Given how every little thing can have such a massive bearing on the outcome of matches with high stakes in extremely high-pressure situations, it is not difficult to agree with the head coach and the chairman. In Virat Kohli, they have the perfect role model through which to advocate the virtues of fitness. But would Kohli be the Kohli he is today where he also not inherently skilled as a batsman? If he could just run all day and not be able to find gaps, to twirl those magnificent wrists or play those majestic punches, would the Indian captain still rule the cricketing world? Is he being celebrated today for the batsman he is, or is his batting second only to the no-fat-all-muscle body?
“A lot of people are talking about bodies and the-six packs. Then you get models. I always say pick 15 models and tell them to play cricket,” Arjuna Ranatunga, Sri Lanka’s 1996 World Cup-winning captain, quipped the other day, reflecting with pain on how steeply his country has fallen from its glory days. “It’s so unfortunate that all these people who take decisions on cricketing matters haven’t seen proper cricket. You take the Duleep Mendises, the (GR) Viswanaths, the (Mike) Gattings and the (Colin) Cowdreys … these players, including me, wouldn’t have played cricket if people running cricket today ran cricket then.”
Kohli, Hardik Pandya and KL Rahul stand out as the fittest-looking Indian cricketers currently, but looking fit and being fit are two entirely different things, as Rahul will readily accept. No other young cricketer has had as many injuries as Rahul in recent times – and we are not taking fractured fingers or cricketing injuries. He has had issues with his hamstring and his shoulder, he has had muscle-related problems. Fitness-based, not cricket-driven.

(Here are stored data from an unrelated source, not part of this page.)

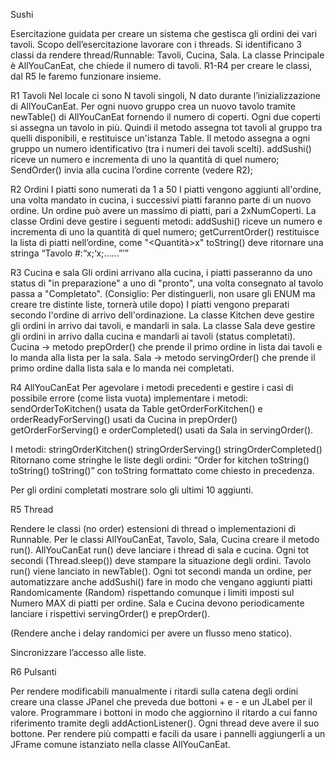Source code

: Sushi

Esercitazione guidata per creare un sistema che gestisca gli ordini dei vari tavoli.
Scopo dell’esercitazione lavorare con i threads. Si identificano 3 classi da rendere thread/Runnable: Tavoli, Cucina, Sala.
La classe Principale è AllYouCanEat, che chiede il numero di tavoli.
R1-R4 per creare le classi, dal R5 le faremo funzionare insieme.

R1 Tavoli
Nel locale ci sono N tavoli singoli, N dato durante l’inizializzazione di AllYouCanEat.
Per ogni nuovo gruppo crea un nuovo tavolo tramite newTable() di AllYouCanEat fornendo il numero di coperti.
Ogni due coperti si assegna un tavolo in più. Quindi il metodo assegna tot tavoli al gruppo tra quelli disponibili, e restituisce un'istanza Table.
Il metodo assegna a ogni gruppo un numero identificativo (tra i numeri dei tavoli scelti).
addSushi() riceve un numero e incrementa di uno la quantità di quel numero;
SendOrder() invia alla cucina l’ordine corrente (vedere R2);

R2 Ordini
I piatti sono numerati da 1 a 50
I piatti vengono aggiunti all'ordine, una volta mandato in cucina, i successivi piatti faranno parte di un nuovo ordine. Un ordine può avere un massimo di piatti, pari a 2xNumCoperti.
La classe Ordini deve gestire i seguenti metodi:
addSushi() riceve un numero e incrementa di uno la quantità di quel numero;
getCurrentOrder() restituisce la lista di piatti nell’ordine, come "<Quantità>x<NPiatto>"
toString() deve ritornare una stringa “Tavolo #:<Q>x<N>;<Q>x<N>;......” 

R3 Cucina e sala
Gli ordini arrivano alla cucina, i piatti passeranno da uno status di "in preparazione" a uno di "pronto", una volta consegnato al tavolo passa a "Completato".
(Consiglio: Per distinguerli, non usare gli ENUM ma creare tre distinte liste, tornerà utile dopo)
I piatti vengono preparati secondo l'ordine di arrivo dell'ordinazione.
La classe Kitchen deve gestire gli ordini in arrivo dai tavoli, e mandarli in sala.
La classe Sala deve gestire gli ordini in arrivo dalla cucina e mandarli ai tavoli (status completati).
Cucina → metodo prepOrder() che prende il primo ordine in lista dai tavoli e lo manda alla lista per la sala.
Sala → metodo servingOrder() che prende il primo ordine dalla lista sala e lo manda nei completati.

R4 AllYouCanEat
Per agevolare i metodi precedenti e gestire i casi di possibile errore (come lista vuota) implementare i metodi:
sendOrderToKitchen() usata da Table
getOrderForKitchen() e orderReadyForServing() usati da Cucina in prepOrder()
getOrderForServing() e orderCompleted() usati da Sala in servingOrder().

I metodi:
stringOrderKitchen()
stringOrderServing()
stringOrderCompleted()
Ritornano come stringhe le liste degli ordini:
“Order for kitchen
toString()
toString()
toString()”
con toString formattato come chiesto in precedenza.

Per gli ordini completati mostrare solo gli ultimi 10 aggiunti.

R5 Thread

Rendere le classi (no order) estensioni di thread o implementazioni di Runnable.
Per le classi AllYouCanEat, Tavolo, Sala, Cucina creare il metodo run().
AllYouCanEat run() deve lanciare i thread di sala e cucina.
Ogni tot secondi (Thread.sleep()) deve stampare la situazione degli ordini.
Tavolo run() viene lanciato in newTable(). Ogni tot secondi manda un ordine, per automatizzare anche addSushi() fare in modo che vengano aggiunti piatti Randomicamente (Random) rispettando comunque i limiti imposti sul Numero MAX di piatti per ordine.
Sala e Cucina devono periodicamente lanciare i rispettivi servingOrder() e prepOrder(). 

(Rendere anche i delay randomici per avere un flusso meno statico).

Sincronizzare l’accesso alle liste.

R6 Pulsanti

Per rendere modificabili manualmente i ritardi sulla catena degli ordini creare una classe JPanel che preveda due bottoni + e - e un JLabel per il valore. 
Programmare i bottoni in modo che aggiornino il ritardo a cui fanno riferimento tramite degli addActionListener().
Ogni thread deve avere il suo bottone.
Per rendere più compatti e facili da usare i pannelli aggiungerli a un JFrame comune istanziato nella classe AllYouCanEat.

In an ideal world, there should be no compromise on either skill or fitness. But this is far from an ideal world, and therefore certain adjustments must be factored in. The question, therefore, is would you go for the man with the superior talent, even if he is marginally found wanting on the fitness front? Or would you rather back the extraordinary athlete who might be a little light on the skills scales? Wonder what Mr Leverock, policeman Leverock, has to say to that.